Section 10. Chair. The Board may elect a chair and determine his or her duties.
Section 11. Executive Director and Staff. The Board may appoint or employ an executive director or other staff, whether paid or unpaid, to perform and conduct the programs and activities of the organization. The Board of Directors shall evaluate the performance of the Executive Director on an annual basis. Unless the Board determines otherwise, the executive director will have the power, subject to the Board of Directors, to hire staff, establish staff duties and performance standards, evaluate the performance of staff, and when necessary terminate the employment of staff of the corporation.
ARTICLE VI. COMMITTEES
Section 1. Establishment. The Board may establish any committee, including standing committees or temporary committees, by a resolution of the Board. Such resolutions must name the committee and the purpose of the committee, must state whether it is a "Board" committee or a "non-Board" committee, and must state what powers, authority and duties have been delegated to the committee, how the chair of the committee and how the members of the committee will be appointed or elected, and may state what procedures, if any, the committee will use in carrying out its work.
The Board of Directors must always have the power to amend, alter, or repeal the decisions of its committees, subject to limitations on the unilateral amending of contracts, interference with third-party rights, and other legal limitations.

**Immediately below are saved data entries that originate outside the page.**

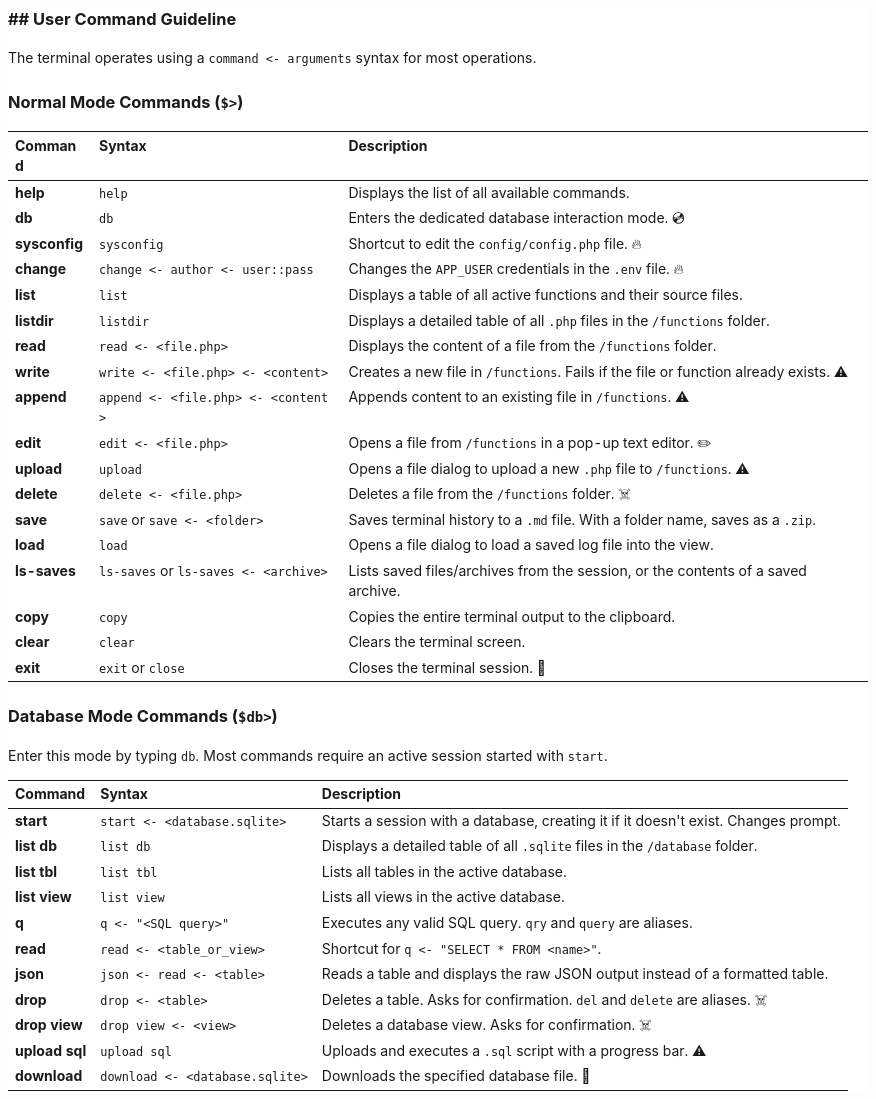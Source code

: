 ### \#\# User Command Guideline

The terminal operates using a `command <- arguments` syntax for most operations.

### Normal Mode Commands (`$>`)

| Command | Syntax | Description |
| :--- | :--- | :--- |
| **help** | `help` | Displays the list of all available commands. |
| **db** | `db` | Enters the dedicated database interaction mode. 💿 |
| **sysconfig**| `sysconfig` | Shortcut to edit the `config/config.php` file. 🔥 |
| **change**| `change <- author <- user::pass` | Changes the `APP_USER` credentials in the `.env` file. 🔥 |
| **list** | `list` | Displays a table of all active functions and their source files. |
| **listdir** | `listdir` | Displays a detailed table of all `.php` files in the `/functions` folder. |
| **read** | `read <- <file.php>` | Displays the content of a file from the `/functions` folder. |
| **write** | `write <- <file.php> <- <content>` | Creates a new file in `/functions`. Fails if the file or function already exists. ⚠️ |
| **append**| `append <- <file.php> <- <content>` | Appends content to an existing file in `/functions`. ⚠️ |
| **edit** | `edit <- <file.php>` | Opens a file from `/functions` in a pop-up text editor. ✏️ |
| **upload** | `upload` | Opens a file dialog to upload a new `.php` file to `/functions`. ⚠️ |
| **delete** | `delete <- <file.php>` | Deletes a file from the `/functions` folder. ☠️ |
| **save** | `save` or `save <- <folder>` | Saves terminal history to a `.md` file. With a folder name, saves as a `.zip`. |
| **load** | `load` | Opens a file dialog to load a saved log file into the view. |
| **ls-saves**| `ls-saves` or `ls-saves <- <archive>` | Lists saved files/archives from the session, or the contents of a saved archive. |
| **copy** | `copy` | Copies the entire terminal output to the clipboard. |
| **clear** | `clear` | Clears the terminal screen. |
| **exit** | `exit` or `close` | Closes the terminal session. 👋 |

### Database Mode Commands (`$db>`)

Enter this mode by typing `db`. Most commands require an active session started with `start`.

| Command | Syntax | Description |
| :--- | :--- | :--- |
| **start** | `start <- <database.sqlite>` | Starts a session with a database, creating it if it doesn't exist. Changes prompt. |
| **list db** | `list db` | Displays a detailed table of all `.sqlite` files in the `/database` folder. |
| **list tbl** | `list tbl` | Lists all tables in the active database. |
| **list view**| `list view` | Lists all views in the active database. |
| **q** | `q <- "<SQL query>"` | Executes any valid SQL query. `qry` and `query` are aliases. |
| **read** | `read <- <table_or_view>` | Shortcut for `q <- "SELECT * FROM <name>"`. |
| **json** | `json <- read <- <table>` | Reads a table and displays the raw JSON output instead of a formatted table. |
| **drop** | `drop <- <table>` | Deletes a table. Asks for confirmation. `del` and `delete` are aliases. ☠️ |
| **drop view**| `drop view <- <view>` | Deletes a database view. Asks for confirmation. ☠️ |
| **upload sql**|`upload sql` | Uploads and executes a `.sql` script with a progress bar. ⚠️ |
| **download**| `download <- <database.sqlite>` | Downloads the specified database file. 💾 |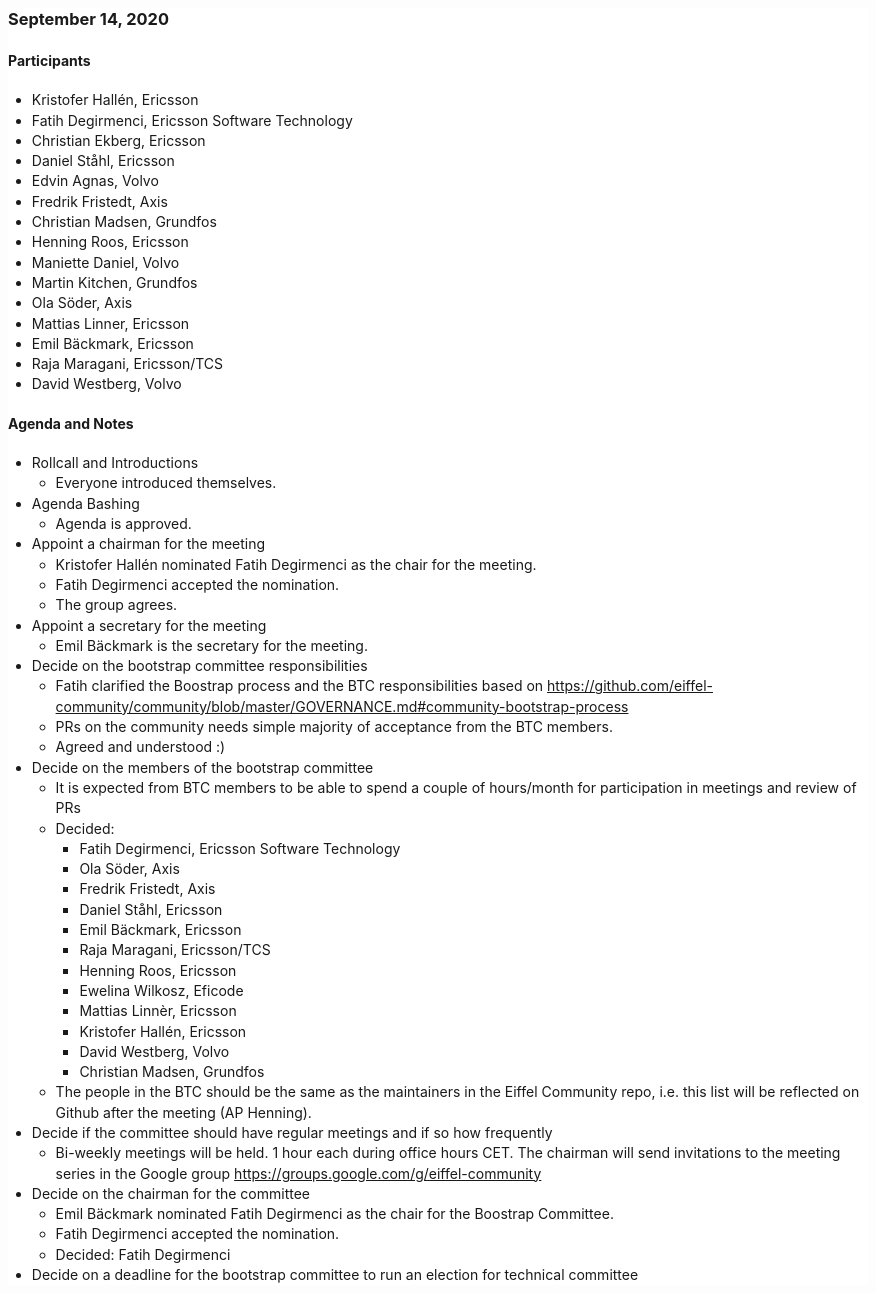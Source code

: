 
### September 14, 2020

#### Participants
  - Kristofer Hallén, Ericsson
  - Fatih Degirmenci, Ericsson Software Technology
  - Christian Ekberg, Ericsson
  - Daniel Ståhl, Ericsson
  - Edvin Agnas, Volvo
  - Fredrik Fristedt, Axis
  - Christian Madsen, Grundfos
  - Henning Roos, Ericsson
  - Maniette Daniel, Volvo
  - Martin Kitchen, Grundfos
  - Ola Söder, Axis
  - Mattias Linner, Ericsson
  - Emil Bäckmark, Ericsson
  - Raja Maragani, Ericsson/TCS
  - David Westberg, Volvo

#### Agenda and Notes
  - Rollcall and Introductions
      - Everyone introduced themselves.
  - Agenda Bashing
      - Agenda is approved.
  - Appoint a chairman for the meeting
      - Kristofer Hallén nominated Fatih Degirmenci as the chair for the meeting.
      - Fatih Degirmenci accepted the nomination.
      - The group agrees.
  - Appoint a secretary for the meeting
      - Emil Bäckmark is the secretary for the meeting.
  - Decide on the bootstrap committee responsibilities
      - Fatih clarified the Boostrap process and the BTC responsibilities based on https://github.com/eiffel-community/community/blob/master/GOVERNANCE.md#community-bootstrap-process
      - PRs on the community needs simple majority of acceptance from the BTC members.
      - Agreed and understood :)
  - Decide on the members of the bootstrap committee
      - It is expected from BTC members to be able to spend a couple of hours/month for participation in meetings and review of PRs
      - Decided:
          - Fatih Degirmenci, Ericsson Software Technology
          - Ola Söder, Axis
          - Fredrik Fristedt, Axis
          - Daniel Ståhl, Ericsson
          - Emil Bäckmark, Ericsson
          - Raja Maragani, Ericsson/TCS
          - Henning Roos, Ericsson
          - Ewelina Wilkosz, Eficode
          - Mattias Linnèr, Ericsson 
          - Kristofer Hallén, Ericsson
          - David Westberg, Volvo
          - Christian Madsen, Grundfos
      - The people in the BTC should be the same as the maintainers in the Eiffel Community repo, i.e. this list will be reflected on Github after the meeting (AP Henning).
  - Decide if the committee should have regular meetings and if so how frequently
      - Bi-weekly meetings will be held. 1 hour each during office hours CET. The chairman will send invitations to the meeting series in the Google group https://groups.google.com/g/eiffel-community
  - Decide on the chairman for the committee
      - Emil Bäckmark nominated Fatih Degirmenci as the chair for the Boostrap Committee.
      - Fatih Degirmenci accepted the nomination.
      - Decided: Fatih Degirmenci
  - Decide on a deadline for the bootstrap committee to run an election for technical committee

Section 2. Board Committees. The Board may establish "Board” committees to which are delegated part of the power of the whole Board to authorize expenditures, adopt budgets, set policy, establish programs or make other decisions for the corporation. Such committees must be established by the affirmative vote of a majority of all directors then in office. Board committees must consist of two or more directors, and must not have any members who are not members of the Board of Directors.
The Executive Committee shall consist of the elected officers and shall act for the group between meetings by simple majority. The duties and powers of the Executive Committee are as defined in the Policy and Practices manual. All Executive Committee decisions will be communicated to the membership in a timely manner.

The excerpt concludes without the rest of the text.